### Execution profiling 1
PyTorch offers a comprehensive selection of mathematical operators on tensors. These operations can be executed on a CPU or a GPU, and many of the operations are much faster on a GPU.

Experiment with PyTorch tensor operations as follows:

1. Prepare startup code for allowing both CPU and GPU execution.
2. Create a reasonably large 2D tensor of random numbers to the main memory (CPU) and another one of the same size to the GPU memory.
3. Perform eigenvalue decomposition of the tensors and compare the execution times of both cases so that the measurement is performed properly.

Hints: torch.linalg, torch.cuda.Event, torch.cuda.synchronize.

In [1]:
import torch
import time

Determine the device for tensor processing

In [2]:
cpu = torch.device('cpu')
if torch.cuda.is_available():
    print("GPU available")
    gpu = torch.device('cuda')
else:
    print("GPU not available")
    gpu = None

GPU available


Create a CPU tensor with elements sampled from the normal distribution

In [3]:
n = 5000
Acpu = torch.rand((n, n), device=cpu)
(Acpu.device, Acpu.shape, Acpu.element_size() * Acpu.nelement())

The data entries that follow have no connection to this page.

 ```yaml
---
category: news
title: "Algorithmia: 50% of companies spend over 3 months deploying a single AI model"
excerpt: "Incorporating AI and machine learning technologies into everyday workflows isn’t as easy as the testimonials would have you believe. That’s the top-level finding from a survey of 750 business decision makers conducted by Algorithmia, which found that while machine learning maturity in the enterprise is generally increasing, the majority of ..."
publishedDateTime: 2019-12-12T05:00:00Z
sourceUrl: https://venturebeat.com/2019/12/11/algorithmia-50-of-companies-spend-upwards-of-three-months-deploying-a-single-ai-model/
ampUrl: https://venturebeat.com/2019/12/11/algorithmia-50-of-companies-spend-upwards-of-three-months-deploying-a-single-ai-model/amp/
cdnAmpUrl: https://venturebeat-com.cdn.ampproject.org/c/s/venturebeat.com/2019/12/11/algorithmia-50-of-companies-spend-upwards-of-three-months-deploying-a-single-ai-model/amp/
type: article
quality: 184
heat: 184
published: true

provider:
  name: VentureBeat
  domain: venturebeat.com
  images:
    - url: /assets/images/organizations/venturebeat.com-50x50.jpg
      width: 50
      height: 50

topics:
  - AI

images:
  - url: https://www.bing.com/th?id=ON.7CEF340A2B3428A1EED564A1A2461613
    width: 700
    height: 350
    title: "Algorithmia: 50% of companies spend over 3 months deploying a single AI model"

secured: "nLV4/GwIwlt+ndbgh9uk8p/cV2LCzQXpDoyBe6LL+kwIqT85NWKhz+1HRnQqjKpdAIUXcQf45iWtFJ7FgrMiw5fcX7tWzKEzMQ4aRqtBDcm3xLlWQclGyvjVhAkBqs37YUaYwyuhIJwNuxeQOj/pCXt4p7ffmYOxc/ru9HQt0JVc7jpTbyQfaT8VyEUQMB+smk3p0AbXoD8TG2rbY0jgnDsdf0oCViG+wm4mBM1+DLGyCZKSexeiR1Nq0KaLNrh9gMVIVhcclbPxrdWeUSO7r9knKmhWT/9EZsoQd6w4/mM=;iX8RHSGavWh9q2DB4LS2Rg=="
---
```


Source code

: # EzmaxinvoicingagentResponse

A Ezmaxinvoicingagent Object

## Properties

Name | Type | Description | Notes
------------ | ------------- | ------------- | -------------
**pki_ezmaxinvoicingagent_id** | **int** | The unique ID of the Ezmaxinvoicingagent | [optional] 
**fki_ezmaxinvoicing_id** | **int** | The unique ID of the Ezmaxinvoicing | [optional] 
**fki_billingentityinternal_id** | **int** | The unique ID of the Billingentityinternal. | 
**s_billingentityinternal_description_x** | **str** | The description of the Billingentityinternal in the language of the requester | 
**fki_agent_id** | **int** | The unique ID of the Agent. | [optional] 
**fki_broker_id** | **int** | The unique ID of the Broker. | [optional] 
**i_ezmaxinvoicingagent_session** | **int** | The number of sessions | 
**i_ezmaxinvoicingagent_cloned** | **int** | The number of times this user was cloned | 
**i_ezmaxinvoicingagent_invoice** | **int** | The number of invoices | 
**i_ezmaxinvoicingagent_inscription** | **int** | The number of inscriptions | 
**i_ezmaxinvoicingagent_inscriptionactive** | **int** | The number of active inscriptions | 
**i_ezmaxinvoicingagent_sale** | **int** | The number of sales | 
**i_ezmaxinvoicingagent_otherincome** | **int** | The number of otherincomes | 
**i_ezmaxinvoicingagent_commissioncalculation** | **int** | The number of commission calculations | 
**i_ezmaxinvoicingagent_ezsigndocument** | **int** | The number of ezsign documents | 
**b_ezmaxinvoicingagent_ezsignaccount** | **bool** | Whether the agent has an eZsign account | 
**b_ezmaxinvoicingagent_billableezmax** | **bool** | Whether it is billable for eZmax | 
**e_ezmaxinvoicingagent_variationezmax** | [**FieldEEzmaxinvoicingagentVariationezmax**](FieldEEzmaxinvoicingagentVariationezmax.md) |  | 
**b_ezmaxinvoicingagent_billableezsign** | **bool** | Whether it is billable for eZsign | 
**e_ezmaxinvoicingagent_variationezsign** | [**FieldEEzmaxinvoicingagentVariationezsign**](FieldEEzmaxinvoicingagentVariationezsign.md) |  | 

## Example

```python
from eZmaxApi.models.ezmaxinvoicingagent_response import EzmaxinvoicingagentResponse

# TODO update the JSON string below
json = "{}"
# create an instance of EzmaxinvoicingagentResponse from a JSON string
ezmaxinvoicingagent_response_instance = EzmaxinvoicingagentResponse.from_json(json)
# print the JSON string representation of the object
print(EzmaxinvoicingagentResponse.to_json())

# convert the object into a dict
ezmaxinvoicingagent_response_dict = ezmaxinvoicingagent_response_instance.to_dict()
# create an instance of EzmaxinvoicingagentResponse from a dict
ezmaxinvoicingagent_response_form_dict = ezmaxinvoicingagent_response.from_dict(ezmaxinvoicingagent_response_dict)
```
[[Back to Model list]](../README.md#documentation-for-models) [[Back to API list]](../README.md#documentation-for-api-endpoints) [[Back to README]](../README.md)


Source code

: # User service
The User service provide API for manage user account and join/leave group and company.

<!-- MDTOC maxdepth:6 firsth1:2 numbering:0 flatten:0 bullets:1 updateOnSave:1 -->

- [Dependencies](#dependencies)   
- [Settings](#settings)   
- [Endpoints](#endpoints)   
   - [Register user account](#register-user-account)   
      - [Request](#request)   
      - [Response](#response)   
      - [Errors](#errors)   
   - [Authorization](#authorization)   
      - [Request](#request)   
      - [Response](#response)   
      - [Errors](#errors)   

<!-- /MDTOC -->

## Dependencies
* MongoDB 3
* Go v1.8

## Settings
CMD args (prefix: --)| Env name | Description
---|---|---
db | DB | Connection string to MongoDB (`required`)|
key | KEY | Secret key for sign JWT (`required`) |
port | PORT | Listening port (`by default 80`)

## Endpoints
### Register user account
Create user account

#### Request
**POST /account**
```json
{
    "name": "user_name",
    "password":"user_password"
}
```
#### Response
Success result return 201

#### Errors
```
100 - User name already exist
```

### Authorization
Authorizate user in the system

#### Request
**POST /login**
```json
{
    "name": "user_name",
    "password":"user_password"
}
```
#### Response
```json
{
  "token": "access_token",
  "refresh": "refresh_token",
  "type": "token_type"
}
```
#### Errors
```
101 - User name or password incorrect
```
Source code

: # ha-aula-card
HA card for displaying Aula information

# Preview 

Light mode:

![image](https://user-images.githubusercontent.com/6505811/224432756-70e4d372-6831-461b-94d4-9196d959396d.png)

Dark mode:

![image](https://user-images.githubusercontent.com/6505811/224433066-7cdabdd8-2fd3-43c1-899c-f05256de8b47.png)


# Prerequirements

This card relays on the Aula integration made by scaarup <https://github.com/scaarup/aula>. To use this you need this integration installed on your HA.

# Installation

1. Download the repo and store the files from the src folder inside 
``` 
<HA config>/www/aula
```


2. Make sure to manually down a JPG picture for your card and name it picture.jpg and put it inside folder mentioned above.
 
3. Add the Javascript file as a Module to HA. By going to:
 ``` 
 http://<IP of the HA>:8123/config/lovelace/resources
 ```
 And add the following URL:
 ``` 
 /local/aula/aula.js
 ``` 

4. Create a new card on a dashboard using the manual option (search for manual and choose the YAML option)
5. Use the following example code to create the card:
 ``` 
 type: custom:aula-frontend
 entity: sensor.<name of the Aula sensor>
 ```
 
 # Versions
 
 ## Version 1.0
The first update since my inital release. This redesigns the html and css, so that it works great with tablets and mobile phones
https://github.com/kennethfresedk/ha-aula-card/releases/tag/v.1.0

(device(type='cpu'), torch.Size([5000, 5000]), 100000000)

Create a GPU tensor with elements sampled from the normal distribution

In [4]:
Agpu = torch.rand((n, n), device=gpu)
(Agpu.device, Agpu.shape, Agpu.element_size() * Agpu.nelement())

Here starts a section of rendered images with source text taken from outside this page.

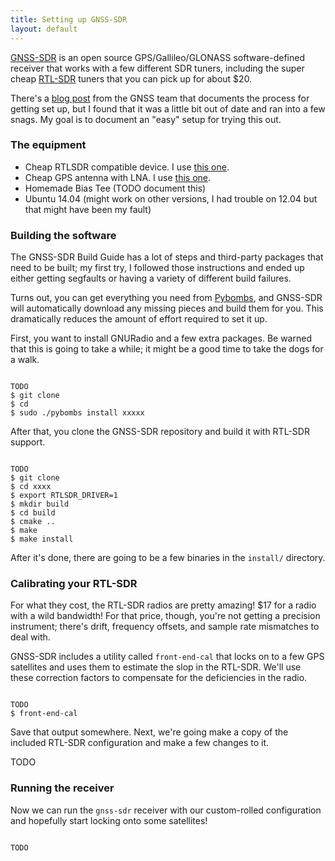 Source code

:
 ```yaml
---
title: Setting up GNSS-SDR
layout: default
---
```


[GNSS-SDR](http://gnss-sdr.org/) is an open source
GPS/Gallileo/GLONASS software-defined receiver that works with a few
different SDR tuners, including the super cheap
[RTL-SDR](http://sdr.osmocom.org/trac/wiki/rtl-sdr) tuners that you
can pick up for about $20. 

There's a [blog post](http://gnss-sdr.org/node/50) from the GNSS team
that documents the process for getting set up, but I found that it was
a little bit out of date and ran into a few snags. My goal is to
document an "easy" setup for trying this out.

### The equipment

- Cheap RTLSDR compatible device. I use
  [this one](http://www.amazon.ca/gp/product/B00D3X9LR4/ref=oh_details_o09_s00_i00?ie=UTF8&psc=1). 
- Cheap GPS antenna with LNA. I use
  [this one](http://www.gpscentral.ca/accessories/usglobalsat/antenna-at65.html).
- Homemade Bias Tee (TODO document this)
- Ubuntu 14.04 (might work on other versions, I had trouble on 12.04
  but that might have been my fault)

### Building the software

The GNSS-SDR Build Guide has a lot of steps and third-party packages
that need to be built; my first try, I followed those instructions and
ended up either getting segfaults or having a variety of different
build failures.

Turns out, you can get everything you need from
[Pybombs](http://gnuradio.org/redmine/projects/pybombs/wiki/QuickStart),
and GNSS-SDR will automatically download any missing pieces and build
them for you. This dramatically reduces the amount of effort required
to set it up.

First, you want to install GNURadio and a few extra packages. Be
warned that this is going to take a while; it might be a good time to
take the dogs for a walk.

<pre><code>
TODO
$ git clone
$ cd 
$ sudo ./pybombs install xxxxx
</code></pre>

After that, you clone the GNSS-SDR repository and build it with
RTL-SDR support.

<pre><code>
TODO
$ git clone
$ cd xxxx
$ export RTLSDR_DRIVER=1
$ mkdir build
$ cd build
$ cmake ..
$ make
$ make install
</code></pre>

After it's done, there are going to be a few binaries in the
`install/` directory.

### Calibrating your RTL-SDR

For what they cost, the RTL-SDR radios are pretty amazing! $17 for a
radio with a wild bandwidth! For that price, though, you're not getting a
precision instrument; there's drift, frequency offsets, and sample
rate mismatches to deal with. 

GNSS-SDR includes a utility called `front-end-cal` that locks on to a
few GPS satellites and uses them to estimate the slop in the RTL-SDR.
We'll use these correction factors to compensate for the deficiencies
in the radio.

<pre><code>
TODO
$ front-end-cal
</code></pre>

Save that output somewhere. Next, we're going make a copy of the
included RTL-SDR configuration and make a few changes to it.

TODO

### Running the receiver

Now we can run the `gnss-sdr` receiver with our custom-rolled
configuration and hopefully start locking onto some satellites!

<pre><code>
TODO
</code></pre>

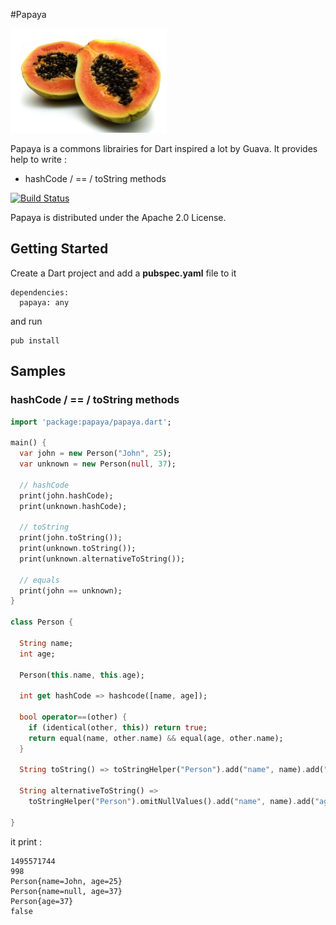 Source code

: #Papaya

![Papaya](papaya.jpg)

Papaya is a commons librairies for Dart inspired a lot by Guava.
It provides help to write :
- hashCode / == / toString methods


[![Build Status](https://drone.io/github.com/nfrancois/papaya/status.png)](https://drone.io/github.com/nfrancois/papaya/latest)

Papaya is distributed under the Apache 2.0 License.


## Getting Started

Create a Dart project and add a **pubspec.yaml** file to it

```
dependencies:
  papaya: any
```

and run

```
pub install
```

## Samples

### hashCode / == / toString methods

```dart
import 'package:papaya/papaya.dart';

main() {
  var john = new Person("John", 25);
  var unknown = new Person(null, 37);
  
  // hashCode
  print(john.hashCode);
  print(unknown.hashCode);
 
  // toString
  print(john.toString());
  print(unknown.toString());
  print(unknown.alternativeToString());
  
  // equals
  print(john == unknown);
}

class Person {
  
  String name;
  int age;
  
  Person(this.name, this.age);
  
  int get hashCode => hashcode([name, age]);
  
  bool operator==(other) {
    if (identical(other, this)) return true;
    return equal(name, other.name) && equal(age, other.name);
  }
  
  String toString() => toStringHelper("Person").add("name", name).add("age", age).toString();
  
  String alternativeToString() => 
    toStringHelper("Person").omitNullValues().add("name", name).add("age", age).toString();
  
}
```

it print :

```
1495571744
998
Person{name=John, age=25}
Person{name=null, age=37}
Person{age=37}
false
```








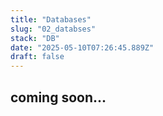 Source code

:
 ```yaml
---
title: "Databases"
slug: "02_databses"
stack: "DB"
date: "2025-05-10T07:26:45.889Z"
draft: false
---
```



## coming soon... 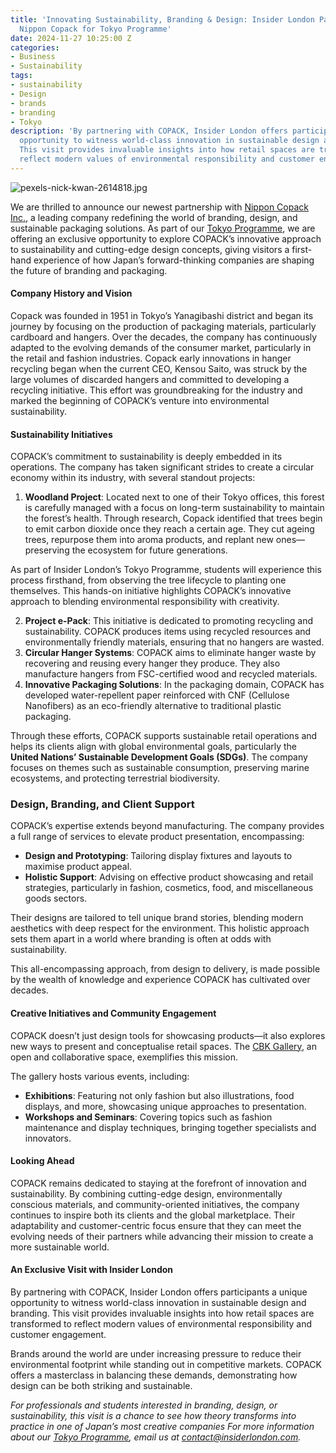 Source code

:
 ```yaml
---
title: 'Innovating Sustainability, Branding & Design: Insider London Partners with
  Nippon Copack for Tokyo Programme'
date: 2024-11-27 10:25:00 Z
categories:
- Business
- Sustainability
tags:
- sustainability
- Design
- brands
- branding
- Tokyo
description: 'By partnering with COPACK, Insider London offers participants a unique
  opportunity to witness world-class innovation in sustainable design and branding.
  This visit provides invaluable insights into how retail spaces are transformed to
  reflect modern values of environmental responsibility and customer engagement. '
---
```


![pexels-nick-kwan-2614818.jpg](/uploads/pexels-nick-kwan-2614818.jpg)

We are thrilled to announce our newest partnership with [Nippon Copack Inc.](https://www.copack.co.jp/en/about/concept?language_settings=OK_INbESlrHVC#), a leading company redefining the world of branding, design, and sustainable packaging solutions. As part of our [Tokyo Programme](https://www.insiderlondon.com/asia/tokyo/), we are offering an exclusive opportunity to explore COPACK’s innovative approach to sustainability and cutting-edge design concepts, giving visitors a first-hand experience of how Japan’s forward-thinking companies are shaping the future of branding and packaging.

#### **Company History and Vision**  
Copack was founded in 1951 in Tokyo’s Yanagibashi district and began its journey by focusing on the production of packaging materials, particularly cardboard and hangers. Over the decades, the company has continuously adapted to the evolving demands of the consumer market, particularly in the retail and fashion industries. Copack early innovations in hanger recycling began when the current CEO, Kensou Saito, was struck by the large volumes of discarded hangers and committed to developing a recycling initiative. This effort was groundbreaking for the industry and marked the beginning of COPACK’s venture into environmental sustainability.


#### **Sustainability Initiatives**  


COPACK’s commitment to sustainability is deeply embedded in its operations. The company has taken significant strides to create a circular economy within its industry, with several standout projects:  

1. **Woodland Project**: Located next to one of their Tokyo offices, this forest is carefully managed with a focus on long-term sustainability to maintain the forest’s health. Through research, Copack identified that trees begin to emit carbon dioxide once they reach a certain age. They cut ageing trees, repurpose them into aroma products, and replant new ones—preserving the ecosystem for future generations.

As part of Insider London’s Tokyo Programme, students will experience this process firsthand, from observing the tree lifecycle to planting one themselves. This hands-on initiative highlights COPACK’s innovative approach to blending environmental responsibility with creativity.

2. **Project e-Pack**: This initiative is dedicated to promoting recycling and sustainability. COPACK produces items using recycled resources and environmentally friendly materials, ensuring that no hangers are wasted.  
3. **Circular Hanger Systems**: COPACK aims to eliminate hanger waste by recovering and reusing every hanger they produce. They also manufacture hangers from FSC-certified wood and recycled materials.  
4. **Innovative Packaging Solutions**: In the packaging domain, COPACK has developed water-repellent paper reinforced with CNF (Cellulose Nanofibers) as an eco-friendly alternative to traditional plastic packaging.  

Through these efforts, COPACK supports sustainable retail operations and helps its clients align with global environmental goals, particularly the **United Nations’ Sustainable Development Goals (SDGs)**. The company focuses on themes such as sustainable consumption, preserving marine ecosystems, and protecting terrestrial biodiversity.  
 
### **Design, Branding, and Client Support**  
COPACK’s expertise extends beyond manufacturing. The company provides a full range of services to elevate product presentation, encompassing:  
- **Design and Prototyping**: Tailoring display fixtures and layouts to maximise product appeal.  
- **Holistic Support**: Advising on effective product showcasing and retail strategies, particularly in fashion, cosmetics, food, and miscellaneous goods sectors.  

Their designs are tailored to tell unique brand stories, blending modern aesthetics with deep respect for the environment. This holistic approach sets them apart in a world where branding is often at odds with sustainability.

This all-encompassing approach, from design to delivery, is made possible by the wealth of knowledge and experience COPACK has cultivated over decades.  

#### **Creative Initiatives and Community Engagement**  
COPACK doesn’t just design tools for showcasing products—it also explores new ways to present and conceptualise retail spaces. The [CBK Gallery](https://gallery.copack.co.jp/), an open and collaborative space, exemplifies this mission.  

The gallery hosts various events, including:  
- **Exhibitions**: Featuring not only fashion but also illustrations, food displays, and more, showcasing unique approaches to presentation.  
- **Workshops and Seminars**: Covering topics such as fashion maintenance and display techniques, bringing together specialists and innovators.  


#### **Looking Ahead**  
COPACK remains dedicated to staying at the forefront of innovation and sustainability. By combining cutting-edge design, environmentally conscious materials, and community-oriented initiatives, the company continues to inspire both its clients and the global marketplace. Their adaptability and customer-centric focus ensure that they can meet the evolving needs of their partners while advancing their mission to create a more sustainable world.  

#### An Exclusive Visit with Insider London  
By partnering with COPACK, Insider London offers participants a unique opportunity to witness world-class innovation in sustainable design and branding. This visit provides invaluable insights into how retail spaces are transformed to reflect modern values of environmental responsibility and customer engagement.  

Brands around the world are under increasing pressure to reduce their environmental footprint while standing out in competitive markets. COPACK offers a masterclass in balancing these demands, demonstrating how design can be both striking and sustainable. 

*For professionals and students interested in branding, design, or sustainability, this visit is a chance to see how theory transforms into practice in one of Japan’s most creative companies
For more information about our [Tokyo Programme](https://www.insiderlondon.com/asia/tokyo/), email us at [contact@insiderlondon.com](mailto:contact@insderlondon.com).*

(device(type='cuda', index=0), torch.Size([5000, 5000]), 100000000)

Perform the eigenvalue decomposition on the CPU and time it

In [5]:
t_start = time.time()

L, V = torch.linalg.eig(Acpu)

t_end = time.time()
et_cpu = t_end - t_start
print(f"Eigenvalue decompostion on CPU: {et_cpu} s")

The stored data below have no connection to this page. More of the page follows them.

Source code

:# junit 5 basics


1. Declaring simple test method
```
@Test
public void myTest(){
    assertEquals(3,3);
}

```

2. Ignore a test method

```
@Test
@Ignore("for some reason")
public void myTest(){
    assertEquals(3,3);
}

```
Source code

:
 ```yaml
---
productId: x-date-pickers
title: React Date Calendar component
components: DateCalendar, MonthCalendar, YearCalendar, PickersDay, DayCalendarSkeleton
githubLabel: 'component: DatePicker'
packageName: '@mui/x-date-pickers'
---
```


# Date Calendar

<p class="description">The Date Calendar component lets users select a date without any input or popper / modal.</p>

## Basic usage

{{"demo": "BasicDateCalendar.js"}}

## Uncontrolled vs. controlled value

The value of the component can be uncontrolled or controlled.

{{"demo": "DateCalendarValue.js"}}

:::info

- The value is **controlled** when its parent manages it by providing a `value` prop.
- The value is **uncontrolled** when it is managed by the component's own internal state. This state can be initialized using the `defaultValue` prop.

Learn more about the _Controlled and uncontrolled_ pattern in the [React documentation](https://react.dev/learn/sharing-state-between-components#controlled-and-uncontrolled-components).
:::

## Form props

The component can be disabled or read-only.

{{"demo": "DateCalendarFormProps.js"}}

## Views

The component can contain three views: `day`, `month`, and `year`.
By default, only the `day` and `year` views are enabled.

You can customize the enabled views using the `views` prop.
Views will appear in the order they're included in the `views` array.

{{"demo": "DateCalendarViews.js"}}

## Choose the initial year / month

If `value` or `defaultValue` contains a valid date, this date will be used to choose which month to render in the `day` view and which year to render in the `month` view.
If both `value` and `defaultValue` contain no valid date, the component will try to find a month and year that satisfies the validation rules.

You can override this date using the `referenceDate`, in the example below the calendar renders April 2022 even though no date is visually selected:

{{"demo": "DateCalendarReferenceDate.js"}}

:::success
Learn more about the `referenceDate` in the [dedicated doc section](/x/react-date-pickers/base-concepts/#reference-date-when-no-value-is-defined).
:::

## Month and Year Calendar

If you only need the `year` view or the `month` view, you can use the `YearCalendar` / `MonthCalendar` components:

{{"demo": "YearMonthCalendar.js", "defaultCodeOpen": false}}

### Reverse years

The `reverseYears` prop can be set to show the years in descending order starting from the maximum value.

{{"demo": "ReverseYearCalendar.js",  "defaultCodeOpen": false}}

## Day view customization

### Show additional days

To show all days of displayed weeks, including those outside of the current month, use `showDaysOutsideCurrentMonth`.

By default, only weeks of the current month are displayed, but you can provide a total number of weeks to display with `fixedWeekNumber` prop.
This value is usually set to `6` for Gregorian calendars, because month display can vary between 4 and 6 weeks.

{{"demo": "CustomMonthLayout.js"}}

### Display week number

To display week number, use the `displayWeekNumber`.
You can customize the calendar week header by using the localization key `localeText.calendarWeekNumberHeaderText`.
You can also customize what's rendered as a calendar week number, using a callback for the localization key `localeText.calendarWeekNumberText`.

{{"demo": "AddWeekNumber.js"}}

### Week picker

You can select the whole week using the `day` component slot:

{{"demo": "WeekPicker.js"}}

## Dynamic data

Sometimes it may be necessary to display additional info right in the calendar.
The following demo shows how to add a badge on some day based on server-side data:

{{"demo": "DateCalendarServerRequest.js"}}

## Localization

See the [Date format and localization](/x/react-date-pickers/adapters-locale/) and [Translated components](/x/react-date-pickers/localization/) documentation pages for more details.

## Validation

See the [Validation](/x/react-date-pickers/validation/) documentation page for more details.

Eigenvalue decompostion on CPU: 19.98369789123535 s


Perform the eigenvalue decomposition on the GPU. Warm up first and then time the operation by waiting till the end through synchronisation.

In [6]:
L, V = torch.linalg.eig(Agpu)

start_event = torch.cuda.Event(enable_timing=True)
end_event = torch.cuda.Event(enable_timing=True)
start_event.record()

L, V = torch.linalg.eig(Agpu)

end_event.record()
torch.cuda.synchronize()

et_gpu = start_event.elapsed_time(end_event) / 1000.
print(f"Eigenvalue decompostion on GPU: {et_gpu} s")

Eigenvalue decompostion on GPU: 10.2351982421875 s